DATA SUPPLIED:
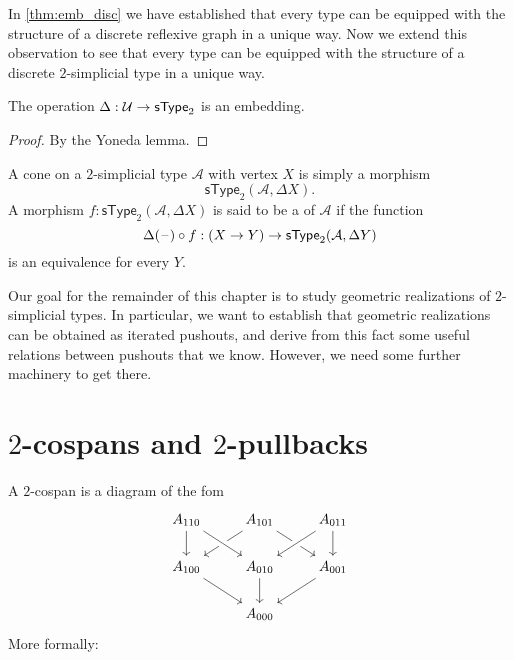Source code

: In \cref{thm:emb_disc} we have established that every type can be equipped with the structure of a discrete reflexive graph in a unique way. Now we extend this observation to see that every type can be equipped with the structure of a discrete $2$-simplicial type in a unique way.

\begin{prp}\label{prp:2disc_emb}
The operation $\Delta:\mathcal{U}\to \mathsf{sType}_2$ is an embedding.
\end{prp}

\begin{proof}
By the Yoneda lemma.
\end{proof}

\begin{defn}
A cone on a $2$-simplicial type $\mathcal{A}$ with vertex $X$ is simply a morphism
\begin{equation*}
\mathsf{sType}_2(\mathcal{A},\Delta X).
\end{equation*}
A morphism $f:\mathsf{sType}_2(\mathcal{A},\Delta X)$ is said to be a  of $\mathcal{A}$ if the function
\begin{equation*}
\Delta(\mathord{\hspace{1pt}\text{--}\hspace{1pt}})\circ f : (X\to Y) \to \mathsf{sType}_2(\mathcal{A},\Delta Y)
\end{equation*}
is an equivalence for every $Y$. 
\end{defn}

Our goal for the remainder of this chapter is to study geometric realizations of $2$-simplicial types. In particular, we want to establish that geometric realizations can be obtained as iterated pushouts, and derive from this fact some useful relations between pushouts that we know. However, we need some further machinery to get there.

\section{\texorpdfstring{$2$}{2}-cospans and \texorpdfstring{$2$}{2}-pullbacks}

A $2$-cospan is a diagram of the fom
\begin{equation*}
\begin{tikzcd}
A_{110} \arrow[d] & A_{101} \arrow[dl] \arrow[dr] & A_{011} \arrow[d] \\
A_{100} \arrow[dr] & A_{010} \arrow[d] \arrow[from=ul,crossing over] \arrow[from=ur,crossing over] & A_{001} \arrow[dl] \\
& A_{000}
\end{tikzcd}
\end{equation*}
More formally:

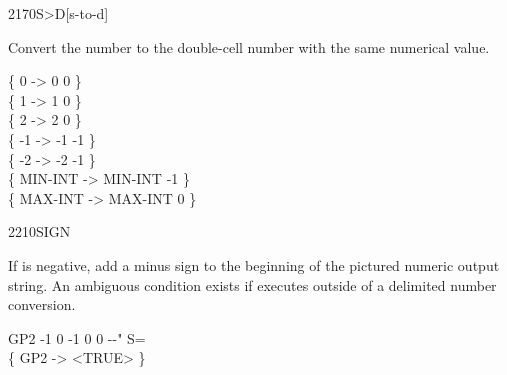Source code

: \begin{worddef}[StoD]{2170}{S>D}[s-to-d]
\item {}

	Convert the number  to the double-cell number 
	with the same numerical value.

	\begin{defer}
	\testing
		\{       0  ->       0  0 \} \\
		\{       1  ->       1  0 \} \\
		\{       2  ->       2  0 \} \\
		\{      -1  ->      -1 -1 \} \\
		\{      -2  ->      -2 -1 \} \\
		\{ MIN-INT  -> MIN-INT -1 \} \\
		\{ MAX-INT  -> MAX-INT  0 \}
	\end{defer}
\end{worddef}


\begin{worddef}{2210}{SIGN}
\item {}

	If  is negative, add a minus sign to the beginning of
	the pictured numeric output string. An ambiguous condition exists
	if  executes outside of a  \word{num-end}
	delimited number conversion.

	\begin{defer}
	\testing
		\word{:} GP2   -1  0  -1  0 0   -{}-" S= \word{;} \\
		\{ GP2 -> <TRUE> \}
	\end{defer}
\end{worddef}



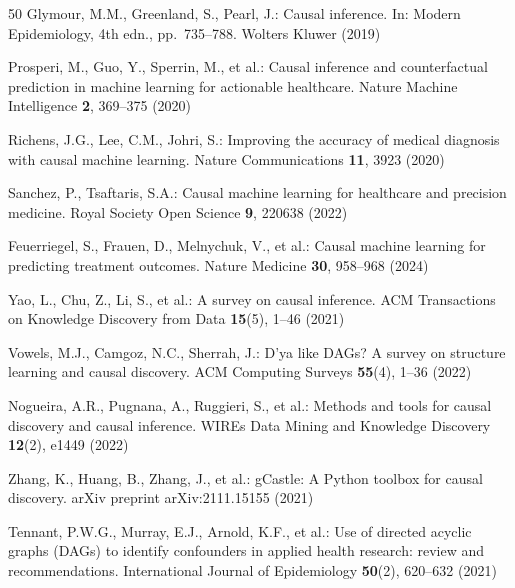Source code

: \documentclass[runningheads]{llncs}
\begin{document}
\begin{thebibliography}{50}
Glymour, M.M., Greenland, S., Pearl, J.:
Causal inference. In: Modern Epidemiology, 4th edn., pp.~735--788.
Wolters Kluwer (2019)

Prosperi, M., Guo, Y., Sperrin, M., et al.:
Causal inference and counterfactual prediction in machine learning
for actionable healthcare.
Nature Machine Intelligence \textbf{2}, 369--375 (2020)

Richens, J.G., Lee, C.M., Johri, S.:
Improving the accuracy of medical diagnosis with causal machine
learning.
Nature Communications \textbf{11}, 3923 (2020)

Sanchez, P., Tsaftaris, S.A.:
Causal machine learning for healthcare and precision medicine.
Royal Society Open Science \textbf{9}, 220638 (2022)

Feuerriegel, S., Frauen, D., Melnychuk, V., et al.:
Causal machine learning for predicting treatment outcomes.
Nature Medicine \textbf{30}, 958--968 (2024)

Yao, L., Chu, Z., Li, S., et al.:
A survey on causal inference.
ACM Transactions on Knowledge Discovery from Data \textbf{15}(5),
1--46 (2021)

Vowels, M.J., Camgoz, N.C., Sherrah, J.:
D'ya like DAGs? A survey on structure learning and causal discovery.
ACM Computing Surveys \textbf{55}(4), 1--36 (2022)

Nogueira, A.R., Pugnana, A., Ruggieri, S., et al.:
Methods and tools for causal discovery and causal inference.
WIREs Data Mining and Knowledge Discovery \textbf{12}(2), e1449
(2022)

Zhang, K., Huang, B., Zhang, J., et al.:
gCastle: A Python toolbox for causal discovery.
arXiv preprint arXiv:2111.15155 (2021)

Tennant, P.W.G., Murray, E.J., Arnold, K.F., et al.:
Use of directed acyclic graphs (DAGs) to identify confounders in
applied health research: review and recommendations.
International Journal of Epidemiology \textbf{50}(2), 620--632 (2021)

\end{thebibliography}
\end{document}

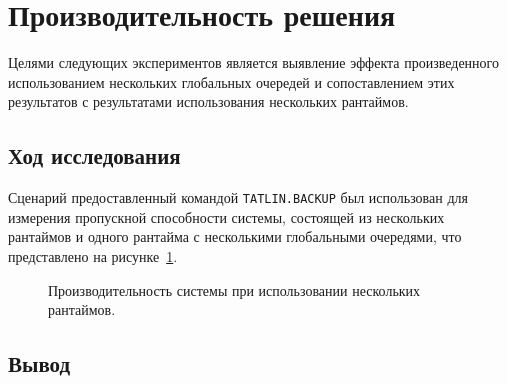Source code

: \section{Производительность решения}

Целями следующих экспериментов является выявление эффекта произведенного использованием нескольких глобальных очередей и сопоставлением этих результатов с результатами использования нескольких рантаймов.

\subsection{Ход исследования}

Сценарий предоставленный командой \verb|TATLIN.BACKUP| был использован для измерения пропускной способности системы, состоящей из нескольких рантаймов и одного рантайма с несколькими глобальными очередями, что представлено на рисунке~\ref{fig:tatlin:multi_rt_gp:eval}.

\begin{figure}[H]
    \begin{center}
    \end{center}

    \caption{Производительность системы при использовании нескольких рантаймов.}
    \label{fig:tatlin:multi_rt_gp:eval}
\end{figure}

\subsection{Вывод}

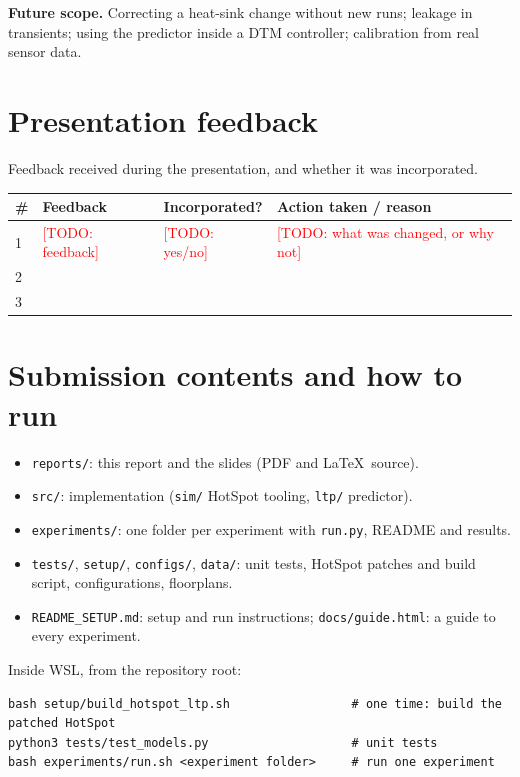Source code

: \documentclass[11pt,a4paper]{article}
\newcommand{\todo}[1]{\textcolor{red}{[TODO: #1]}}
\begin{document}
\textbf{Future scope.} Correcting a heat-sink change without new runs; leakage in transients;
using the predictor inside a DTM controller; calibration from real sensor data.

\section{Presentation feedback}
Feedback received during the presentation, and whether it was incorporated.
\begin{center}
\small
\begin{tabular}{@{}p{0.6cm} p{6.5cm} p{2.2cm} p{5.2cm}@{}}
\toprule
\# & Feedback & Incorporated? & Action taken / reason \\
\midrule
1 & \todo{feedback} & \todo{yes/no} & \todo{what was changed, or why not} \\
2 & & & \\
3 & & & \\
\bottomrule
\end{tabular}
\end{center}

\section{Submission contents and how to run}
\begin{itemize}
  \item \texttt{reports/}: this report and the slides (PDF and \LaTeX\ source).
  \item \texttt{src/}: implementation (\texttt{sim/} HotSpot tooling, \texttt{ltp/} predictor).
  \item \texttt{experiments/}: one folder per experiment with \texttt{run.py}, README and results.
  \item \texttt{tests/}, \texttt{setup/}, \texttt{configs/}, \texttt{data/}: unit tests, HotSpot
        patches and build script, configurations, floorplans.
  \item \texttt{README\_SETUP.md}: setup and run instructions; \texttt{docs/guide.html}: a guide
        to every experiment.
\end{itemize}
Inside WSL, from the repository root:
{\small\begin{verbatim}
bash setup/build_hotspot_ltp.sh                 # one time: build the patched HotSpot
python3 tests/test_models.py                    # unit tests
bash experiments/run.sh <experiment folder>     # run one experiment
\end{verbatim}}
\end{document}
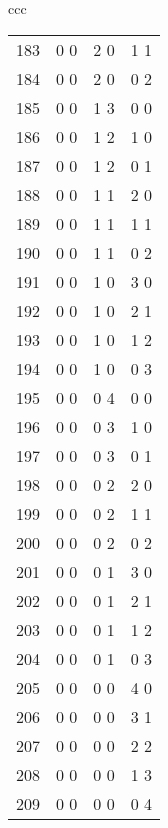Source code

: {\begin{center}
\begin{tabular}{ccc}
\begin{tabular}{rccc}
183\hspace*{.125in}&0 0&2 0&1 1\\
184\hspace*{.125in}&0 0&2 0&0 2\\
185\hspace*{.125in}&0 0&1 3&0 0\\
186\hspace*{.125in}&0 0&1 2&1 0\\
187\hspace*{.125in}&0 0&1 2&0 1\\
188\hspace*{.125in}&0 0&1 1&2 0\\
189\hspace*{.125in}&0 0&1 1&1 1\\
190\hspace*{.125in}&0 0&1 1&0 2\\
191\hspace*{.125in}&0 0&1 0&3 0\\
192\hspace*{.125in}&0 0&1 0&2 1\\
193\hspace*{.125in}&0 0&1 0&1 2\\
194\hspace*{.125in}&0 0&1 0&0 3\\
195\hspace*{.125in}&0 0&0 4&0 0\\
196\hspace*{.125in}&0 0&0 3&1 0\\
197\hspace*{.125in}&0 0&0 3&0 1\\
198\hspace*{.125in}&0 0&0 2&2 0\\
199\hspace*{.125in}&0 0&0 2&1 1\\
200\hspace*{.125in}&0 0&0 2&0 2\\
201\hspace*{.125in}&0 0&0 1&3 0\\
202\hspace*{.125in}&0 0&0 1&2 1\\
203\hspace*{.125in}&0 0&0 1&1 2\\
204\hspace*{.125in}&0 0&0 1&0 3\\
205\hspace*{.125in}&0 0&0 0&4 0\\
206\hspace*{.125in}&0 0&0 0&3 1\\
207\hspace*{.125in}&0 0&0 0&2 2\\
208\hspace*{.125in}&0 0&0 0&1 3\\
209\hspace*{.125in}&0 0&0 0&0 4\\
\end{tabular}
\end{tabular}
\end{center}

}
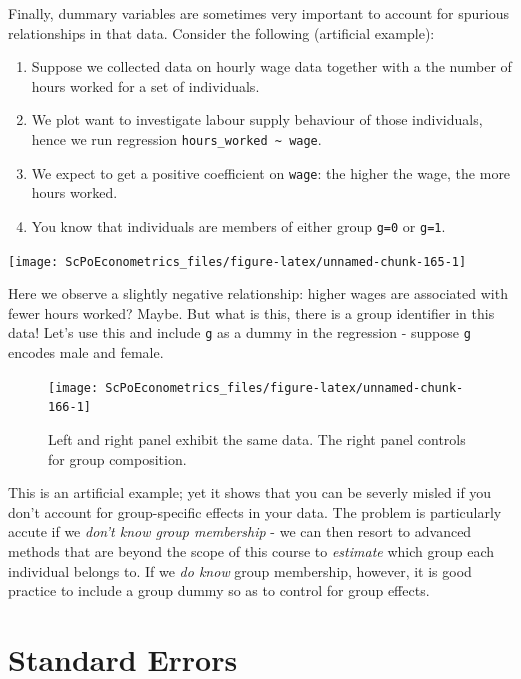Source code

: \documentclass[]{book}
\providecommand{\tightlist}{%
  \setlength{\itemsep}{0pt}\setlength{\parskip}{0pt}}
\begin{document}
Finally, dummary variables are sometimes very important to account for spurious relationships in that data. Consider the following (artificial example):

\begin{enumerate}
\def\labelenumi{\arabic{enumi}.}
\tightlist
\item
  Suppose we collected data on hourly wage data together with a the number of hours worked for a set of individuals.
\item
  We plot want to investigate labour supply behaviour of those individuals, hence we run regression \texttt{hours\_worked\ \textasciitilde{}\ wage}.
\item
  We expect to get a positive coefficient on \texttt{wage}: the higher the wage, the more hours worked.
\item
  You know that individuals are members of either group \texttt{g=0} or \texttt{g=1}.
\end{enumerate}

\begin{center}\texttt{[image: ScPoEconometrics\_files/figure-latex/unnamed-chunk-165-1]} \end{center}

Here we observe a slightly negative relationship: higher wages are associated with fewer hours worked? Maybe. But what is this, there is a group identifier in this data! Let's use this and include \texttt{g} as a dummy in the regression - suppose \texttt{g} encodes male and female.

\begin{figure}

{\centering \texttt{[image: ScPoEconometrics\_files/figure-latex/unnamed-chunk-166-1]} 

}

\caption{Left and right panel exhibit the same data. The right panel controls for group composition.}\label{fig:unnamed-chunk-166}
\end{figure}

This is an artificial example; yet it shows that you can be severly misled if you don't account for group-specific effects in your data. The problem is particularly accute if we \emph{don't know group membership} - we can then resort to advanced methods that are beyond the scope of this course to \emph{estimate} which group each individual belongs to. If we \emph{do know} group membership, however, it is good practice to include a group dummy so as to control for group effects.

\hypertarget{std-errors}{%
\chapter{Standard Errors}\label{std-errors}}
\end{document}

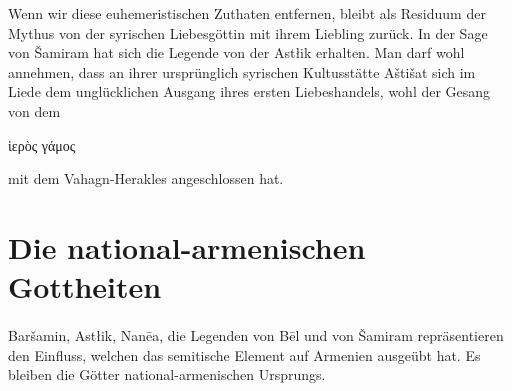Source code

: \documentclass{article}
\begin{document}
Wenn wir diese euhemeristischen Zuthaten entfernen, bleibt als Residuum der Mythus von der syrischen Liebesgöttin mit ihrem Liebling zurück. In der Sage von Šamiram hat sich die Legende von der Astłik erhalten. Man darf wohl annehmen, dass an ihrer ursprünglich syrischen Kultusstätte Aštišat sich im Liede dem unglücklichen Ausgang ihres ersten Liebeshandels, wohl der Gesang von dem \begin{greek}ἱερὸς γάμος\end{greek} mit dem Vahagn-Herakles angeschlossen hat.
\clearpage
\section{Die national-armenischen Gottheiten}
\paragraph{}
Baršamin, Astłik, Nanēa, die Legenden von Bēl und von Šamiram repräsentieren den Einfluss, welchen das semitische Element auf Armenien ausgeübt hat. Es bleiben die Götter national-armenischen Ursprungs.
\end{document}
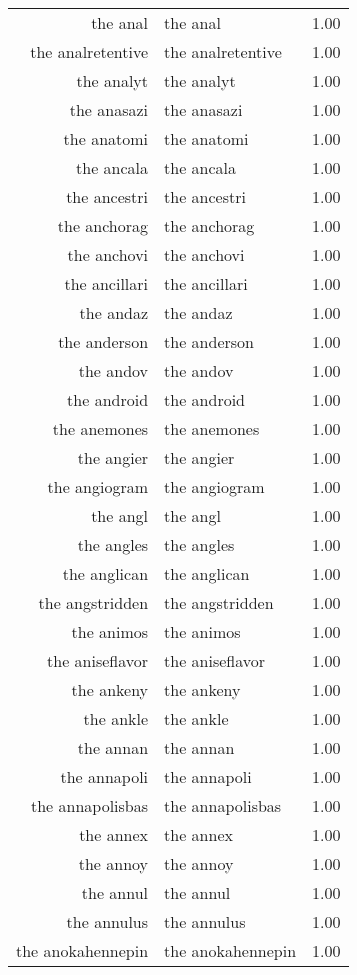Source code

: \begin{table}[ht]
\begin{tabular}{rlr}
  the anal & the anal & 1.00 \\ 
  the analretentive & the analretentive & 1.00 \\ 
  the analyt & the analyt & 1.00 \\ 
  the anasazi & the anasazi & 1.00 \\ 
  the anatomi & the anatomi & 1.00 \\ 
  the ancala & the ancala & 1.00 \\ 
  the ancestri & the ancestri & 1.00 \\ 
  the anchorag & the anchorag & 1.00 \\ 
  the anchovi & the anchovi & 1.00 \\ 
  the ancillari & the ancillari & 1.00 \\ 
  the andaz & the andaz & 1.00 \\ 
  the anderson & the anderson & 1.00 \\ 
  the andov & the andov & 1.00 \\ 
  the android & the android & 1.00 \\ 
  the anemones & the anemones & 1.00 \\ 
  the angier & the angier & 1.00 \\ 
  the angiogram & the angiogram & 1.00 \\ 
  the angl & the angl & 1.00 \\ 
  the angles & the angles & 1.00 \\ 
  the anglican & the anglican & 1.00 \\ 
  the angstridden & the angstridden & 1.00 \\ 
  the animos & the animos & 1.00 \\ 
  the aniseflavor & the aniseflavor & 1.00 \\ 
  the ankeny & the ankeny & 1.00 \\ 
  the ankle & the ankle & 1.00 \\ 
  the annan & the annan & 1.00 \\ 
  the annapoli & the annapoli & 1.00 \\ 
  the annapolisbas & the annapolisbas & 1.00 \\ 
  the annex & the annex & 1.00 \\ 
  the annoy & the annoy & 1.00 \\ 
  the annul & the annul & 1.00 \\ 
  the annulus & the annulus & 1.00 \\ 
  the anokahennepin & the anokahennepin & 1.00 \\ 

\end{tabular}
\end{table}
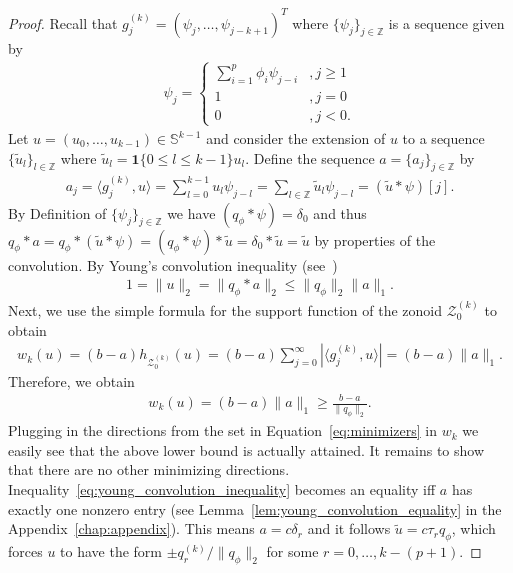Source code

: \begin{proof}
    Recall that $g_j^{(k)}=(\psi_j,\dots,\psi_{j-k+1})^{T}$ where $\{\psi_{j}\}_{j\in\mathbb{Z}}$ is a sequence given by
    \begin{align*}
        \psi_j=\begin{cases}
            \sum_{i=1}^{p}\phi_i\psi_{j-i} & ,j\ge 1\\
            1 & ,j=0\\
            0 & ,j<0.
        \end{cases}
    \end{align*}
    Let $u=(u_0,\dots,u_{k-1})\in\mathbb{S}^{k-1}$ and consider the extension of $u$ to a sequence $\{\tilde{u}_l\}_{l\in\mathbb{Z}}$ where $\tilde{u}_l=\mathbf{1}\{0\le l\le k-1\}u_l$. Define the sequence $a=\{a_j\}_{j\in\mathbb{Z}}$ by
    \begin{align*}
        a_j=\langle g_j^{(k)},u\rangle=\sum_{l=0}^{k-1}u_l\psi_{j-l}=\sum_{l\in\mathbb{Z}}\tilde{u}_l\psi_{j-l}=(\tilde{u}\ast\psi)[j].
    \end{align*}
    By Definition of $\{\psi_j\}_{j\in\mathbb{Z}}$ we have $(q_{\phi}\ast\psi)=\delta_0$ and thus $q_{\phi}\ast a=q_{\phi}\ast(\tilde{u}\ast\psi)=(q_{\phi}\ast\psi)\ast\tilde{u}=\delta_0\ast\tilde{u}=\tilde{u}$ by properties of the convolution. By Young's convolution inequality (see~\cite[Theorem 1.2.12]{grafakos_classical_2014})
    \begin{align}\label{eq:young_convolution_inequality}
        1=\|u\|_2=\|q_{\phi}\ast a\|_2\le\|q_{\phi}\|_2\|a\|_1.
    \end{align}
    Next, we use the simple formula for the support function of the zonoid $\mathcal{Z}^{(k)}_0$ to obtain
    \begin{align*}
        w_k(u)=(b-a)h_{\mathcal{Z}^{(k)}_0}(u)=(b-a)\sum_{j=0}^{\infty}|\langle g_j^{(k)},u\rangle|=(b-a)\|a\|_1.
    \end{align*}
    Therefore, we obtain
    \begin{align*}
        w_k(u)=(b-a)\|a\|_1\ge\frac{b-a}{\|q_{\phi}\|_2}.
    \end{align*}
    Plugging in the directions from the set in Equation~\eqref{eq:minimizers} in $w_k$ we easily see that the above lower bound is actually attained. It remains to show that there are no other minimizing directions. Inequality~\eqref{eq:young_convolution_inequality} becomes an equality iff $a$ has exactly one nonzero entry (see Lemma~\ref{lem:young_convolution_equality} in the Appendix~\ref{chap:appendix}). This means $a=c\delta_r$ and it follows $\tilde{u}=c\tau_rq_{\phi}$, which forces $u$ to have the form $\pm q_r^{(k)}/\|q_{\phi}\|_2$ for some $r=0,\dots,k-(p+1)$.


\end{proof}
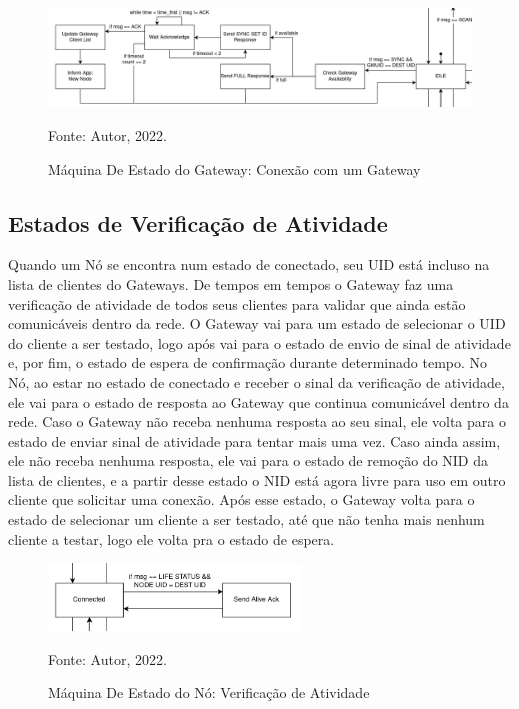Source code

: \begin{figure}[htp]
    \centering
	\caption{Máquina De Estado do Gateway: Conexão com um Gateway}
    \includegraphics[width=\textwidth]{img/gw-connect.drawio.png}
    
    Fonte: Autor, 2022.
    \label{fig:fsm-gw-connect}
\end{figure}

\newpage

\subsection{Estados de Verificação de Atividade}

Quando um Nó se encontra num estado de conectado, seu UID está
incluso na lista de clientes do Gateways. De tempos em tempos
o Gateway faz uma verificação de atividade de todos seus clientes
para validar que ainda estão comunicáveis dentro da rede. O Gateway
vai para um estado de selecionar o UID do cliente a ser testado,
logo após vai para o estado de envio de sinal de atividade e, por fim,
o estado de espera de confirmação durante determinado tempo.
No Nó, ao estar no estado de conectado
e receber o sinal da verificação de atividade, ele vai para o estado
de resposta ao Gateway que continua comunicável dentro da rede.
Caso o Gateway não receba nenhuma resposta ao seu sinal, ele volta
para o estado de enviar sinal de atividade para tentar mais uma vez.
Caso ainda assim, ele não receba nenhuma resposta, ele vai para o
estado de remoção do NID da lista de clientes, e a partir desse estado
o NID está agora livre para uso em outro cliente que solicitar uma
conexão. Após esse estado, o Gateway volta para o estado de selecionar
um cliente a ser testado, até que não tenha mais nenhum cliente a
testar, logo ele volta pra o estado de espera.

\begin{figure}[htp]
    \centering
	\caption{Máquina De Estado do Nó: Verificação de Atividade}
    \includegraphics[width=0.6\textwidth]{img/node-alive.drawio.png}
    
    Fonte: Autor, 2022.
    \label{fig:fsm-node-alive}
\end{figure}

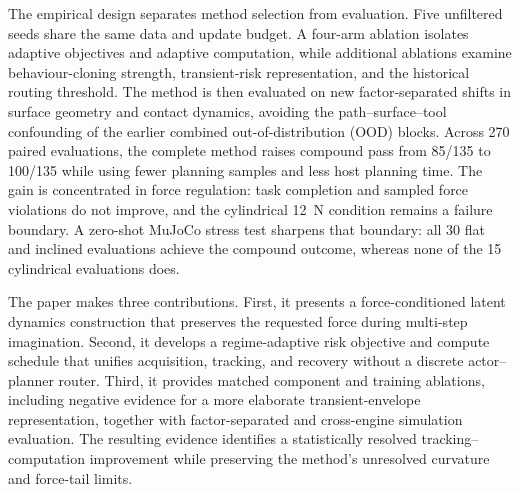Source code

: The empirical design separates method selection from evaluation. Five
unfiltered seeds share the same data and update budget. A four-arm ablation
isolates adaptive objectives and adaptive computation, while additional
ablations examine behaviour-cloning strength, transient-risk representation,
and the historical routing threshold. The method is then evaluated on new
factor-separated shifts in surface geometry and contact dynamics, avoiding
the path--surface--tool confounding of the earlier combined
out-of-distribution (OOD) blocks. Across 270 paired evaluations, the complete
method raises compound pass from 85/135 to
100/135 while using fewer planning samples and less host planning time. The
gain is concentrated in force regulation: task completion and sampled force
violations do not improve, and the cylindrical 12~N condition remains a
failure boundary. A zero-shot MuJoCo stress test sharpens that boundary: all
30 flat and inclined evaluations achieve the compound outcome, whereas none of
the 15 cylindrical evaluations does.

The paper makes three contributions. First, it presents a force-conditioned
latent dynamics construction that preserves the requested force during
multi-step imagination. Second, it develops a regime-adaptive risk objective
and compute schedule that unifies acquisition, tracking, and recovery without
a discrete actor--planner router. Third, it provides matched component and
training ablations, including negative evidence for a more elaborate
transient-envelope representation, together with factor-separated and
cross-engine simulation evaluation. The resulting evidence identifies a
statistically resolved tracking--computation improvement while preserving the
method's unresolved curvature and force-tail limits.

TASK BRIEF: Scan the records above for the word "README". Show each line in which it appears.

ANSWER TO THE PROBLEM:
  \item \texttt{experiments/}: one folder per experiment with \texttt{run.py}, README and results.
  \item \texttt{README\_SETUP.md}: setup and run instructions; \texttt{docs/guide.html}: a guide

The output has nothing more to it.